Tipps für Musiker und Bands von Julian Schmauch
veröffentlicht am 01.09.2023

songwriting musikproduktion recording

Von der Idee zum Song – Wie aus vier Takten drei Minuten werden

© Soundtrap

Eine kleine Idee – eine Akkordfolge, ein Melodie-Loop, ein Riff oder ein Beat – ist schnell geschrieben. Wie streckt man das Ganze nun aber auf Songlänge? Wie bricht man aus, erzeugt Spannungskurven und Übergänge, die die Idee auch über drei Minuten tragen?

Wer kennt das nicht als Songwriter/in oder Producer/in: Man hat eine brillante Idee, die Akkordfolge für den Hit, den Beat überhaupt, das Monster-Riff – wie wird daraus jetzt aber ein ganzer Song? Wie erzeugt man Dynamik, Spannungskurven und Übergänge, die die Ursprungsidee auf eine normale Songlänge erweitern? 
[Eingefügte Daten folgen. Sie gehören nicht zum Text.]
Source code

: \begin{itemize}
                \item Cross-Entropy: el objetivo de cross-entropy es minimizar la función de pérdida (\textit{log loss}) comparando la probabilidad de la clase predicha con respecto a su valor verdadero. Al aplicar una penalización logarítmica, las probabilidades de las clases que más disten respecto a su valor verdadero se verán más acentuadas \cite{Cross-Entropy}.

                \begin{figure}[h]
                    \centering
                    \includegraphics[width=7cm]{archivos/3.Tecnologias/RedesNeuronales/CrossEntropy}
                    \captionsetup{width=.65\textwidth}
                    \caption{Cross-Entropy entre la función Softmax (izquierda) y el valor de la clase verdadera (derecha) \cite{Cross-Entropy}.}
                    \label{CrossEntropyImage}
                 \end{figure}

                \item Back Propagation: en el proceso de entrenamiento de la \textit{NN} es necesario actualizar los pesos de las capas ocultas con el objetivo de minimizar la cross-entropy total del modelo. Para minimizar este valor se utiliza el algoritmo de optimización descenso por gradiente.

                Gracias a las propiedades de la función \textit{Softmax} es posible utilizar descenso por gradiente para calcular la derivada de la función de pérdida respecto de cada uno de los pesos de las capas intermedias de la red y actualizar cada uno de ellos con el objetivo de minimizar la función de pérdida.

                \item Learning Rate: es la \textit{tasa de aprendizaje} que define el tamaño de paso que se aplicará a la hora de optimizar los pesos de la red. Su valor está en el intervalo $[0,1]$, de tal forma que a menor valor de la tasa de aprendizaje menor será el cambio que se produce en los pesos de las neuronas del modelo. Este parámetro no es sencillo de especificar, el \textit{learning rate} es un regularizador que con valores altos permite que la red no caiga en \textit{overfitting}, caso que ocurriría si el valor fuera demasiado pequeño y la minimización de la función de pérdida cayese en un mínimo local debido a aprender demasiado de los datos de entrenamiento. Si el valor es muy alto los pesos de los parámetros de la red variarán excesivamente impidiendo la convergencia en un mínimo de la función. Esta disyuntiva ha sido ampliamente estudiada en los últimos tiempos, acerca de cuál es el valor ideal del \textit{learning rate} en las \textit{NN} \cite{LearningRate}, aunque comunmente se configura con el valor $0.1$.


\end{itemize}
Natürlich gibt es je nach Arbeitsweise, ob allein mit Stimme und Akustikgitarre, zu dritt oder viert an Saiten und Drums im Proberaum oder am Rechner mit DAW, ganz unterschiedliche Herangehensweisen beim Ausgestalten. Auch verlangen unterschiedliche Genres unterschiedliche “Schablonen” beim Songwriting und Produzieren. Aber einige Grundlagen lassen sich doch auf fast alle anwenden.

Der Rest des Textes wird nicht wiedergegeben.